Hologic Canada team completes northern-most installation of our surgical components at Qikiqtani General Hospital on Baffin Island

Portrait of the group of clinicians
Pictured from left to right: Malin Epong (RN), Marianne Dubeau (RN), Marilyn LeShane (RN), Ashish Jose (RN), Dr. Kaitlin Carson and Territory Manager Mike Enns

How far did you travel for your last medical appointment? For the average Canadian citizen – a country with a population that largely resides in the areas surrounding a handful of urban centers – the answer to that question is about 6 kilometers, hardly a 10-minute drive. That is a stark contrast to those who live on Baffin Island, an area in the northern Canadian territory of Nunavut that lies within the Arctic Circle. For any medical care that can’t be provided at Qikiqtani General Hospital in the capital city of Iqaluit, the only option is a nearly 1,300-mile journey to Ottawa – about the same distance between New York City and Dallas, Texas. This was the reality faced by women in the region seeking treatment for gynecological conditions until recently, when a team from Hologic helped change that.

Qikiqtani General Hospital in Iqaluit was recently equipped with several of our leading surgical products including NovaSure, MyoSure, Fluent and the Omni Hysteroscope. The effort represented the northern-most installation of GSS equipment in the world. This was spearheaded by Winnipeg-based Hologic Canada GSS Territory Manager Mike Enns, who worked with the Canadian federal government, the hospital and its surgeons to facilitate this important step forward for women’s health.

Image of the hospital in Canada

Due to how far north Iqaluit is situated, the logistics of actually delivering the equipment presented a unique challenge. The polar ice caps only melt enough for Iqaluit Harbor to be accessible for cargo shipments for just two months out of the year, meaning the surgical systems and equipment shipment had to be delivered via air cargo – the same way most other essential goods are brought into the area.

Dr. Kaitlyn Carson, founder of the obstetrician-gynecologist program in Iqaluit, led staff training and two full days of surgery following delivery of the systems and equipment. Cases will be performed on a regular basis going forward, with an eventual goal to begin performing clinic ambulatory cases in the future once the operating room caseload at the hospital has been fully established.

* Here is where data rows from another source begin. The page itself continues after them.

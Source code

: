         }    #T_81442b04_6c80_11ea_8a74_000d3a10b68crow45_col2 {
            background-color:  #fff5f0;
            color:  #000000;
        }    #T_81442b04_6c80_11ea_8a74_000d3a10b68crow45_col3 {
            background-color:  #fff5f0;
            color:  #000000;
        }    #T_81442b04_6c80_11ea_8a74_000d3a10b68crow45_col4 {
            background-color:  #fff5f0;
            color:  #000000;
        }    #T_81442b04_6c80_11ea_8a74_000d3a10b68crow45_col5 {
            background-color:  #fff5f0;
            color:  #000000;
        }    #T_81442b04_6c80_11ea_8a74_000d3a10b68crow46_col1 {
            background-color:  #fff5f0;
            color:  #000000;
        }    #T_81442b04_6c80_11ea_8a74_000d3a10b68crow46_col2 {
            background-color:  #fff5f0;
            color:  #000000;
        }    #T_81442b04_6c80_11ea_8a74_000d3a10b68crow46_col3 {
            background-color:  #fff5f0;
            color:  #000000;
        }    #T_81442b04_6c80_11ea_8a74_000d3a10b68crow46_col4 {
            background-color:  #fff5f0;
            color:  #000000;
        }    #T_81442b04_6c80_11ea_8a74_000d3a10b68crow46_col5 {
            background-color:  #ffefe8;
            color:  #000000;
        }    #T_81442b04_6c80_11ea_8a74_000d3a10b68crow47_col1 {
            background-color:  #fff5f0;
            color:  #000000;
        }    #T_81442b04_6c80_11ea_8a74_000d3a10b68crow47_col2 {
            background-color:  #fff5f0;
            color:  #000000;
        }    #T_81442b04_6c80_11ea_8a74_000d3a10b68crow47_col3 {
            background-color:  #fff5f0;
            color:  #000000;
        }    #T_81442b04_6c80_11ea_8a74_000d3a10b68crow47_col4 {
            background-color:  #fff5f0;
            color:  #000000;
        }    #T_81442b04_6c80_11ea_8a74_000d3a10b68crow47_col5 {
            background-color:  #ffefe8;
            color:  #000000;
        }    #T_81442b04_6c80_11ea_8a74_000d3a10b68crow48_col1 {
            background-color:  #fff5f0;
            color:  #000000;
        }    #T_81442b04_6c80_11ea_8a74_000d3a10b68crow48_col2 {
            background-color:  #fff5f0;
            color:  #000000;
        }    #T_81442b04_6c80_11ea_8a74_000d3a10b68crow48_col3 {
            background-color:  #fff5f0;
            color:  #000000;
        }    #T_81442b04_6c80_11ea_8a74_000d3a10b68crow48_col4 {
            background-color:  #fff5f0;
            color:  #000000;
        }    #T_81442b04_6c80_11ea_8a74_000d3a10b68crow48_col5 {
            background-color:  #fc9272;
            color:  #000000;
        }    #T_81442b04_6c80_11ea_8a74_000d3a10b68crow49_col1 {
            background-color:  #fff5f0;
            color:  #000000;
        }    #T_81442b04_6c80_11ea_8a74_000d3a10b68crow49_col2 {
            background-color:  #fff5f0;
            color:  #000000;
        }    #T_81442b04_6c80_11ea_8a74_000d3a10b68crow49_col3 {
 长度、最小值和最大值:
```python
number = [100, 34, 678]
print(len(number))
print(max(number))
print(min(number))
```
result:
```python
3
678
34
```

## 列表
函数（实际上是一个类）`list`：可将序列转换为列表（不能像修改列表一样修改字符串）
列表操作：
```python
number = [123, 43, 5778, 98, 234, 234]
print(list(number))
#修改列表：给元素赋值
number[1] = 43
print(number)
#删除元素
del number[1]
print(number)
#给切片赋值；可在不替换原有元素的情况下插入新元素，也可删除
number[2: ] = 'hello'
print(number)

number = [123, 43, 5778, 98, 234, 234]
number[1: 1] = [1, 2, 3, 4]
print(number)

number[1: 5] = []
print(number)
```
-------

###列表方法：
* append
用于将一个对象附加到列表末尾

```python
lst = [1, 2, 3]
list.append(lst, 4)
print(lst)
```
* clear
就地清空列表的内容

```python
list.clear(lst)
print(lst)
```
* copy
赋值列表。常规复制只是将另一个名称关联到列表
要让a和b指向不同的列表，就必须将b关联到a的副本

Image of the hospital in Canada

Quote from Mike Enns

“This community is so remote and has a largely indigenous population, so they unfortunately don’t get a lot of healthcare investment,” said Enns. “If the locals can’t get treatment in their own city and face the prospect of traveling a long way and staying in hotels for necessary care, they usually don’t end up getting treatment at all. Getting this equipment in the local hospital makes a huge difference. We’ll be able to help many women with fibroids and abnormal uterine bleeding who would have likely otherwise gone without having these debilitating conditions addressed.”
Mike Enns Territory Manager / Organization

In the most recent edition of the Hologic Global Women’s Health Index, it was noted for Canada that there is room for improvement for access to care. This initiative to work with the territory government and bring life-changing treatment to underserved communities will serve as a step forward to greatly improving women’s health in the region.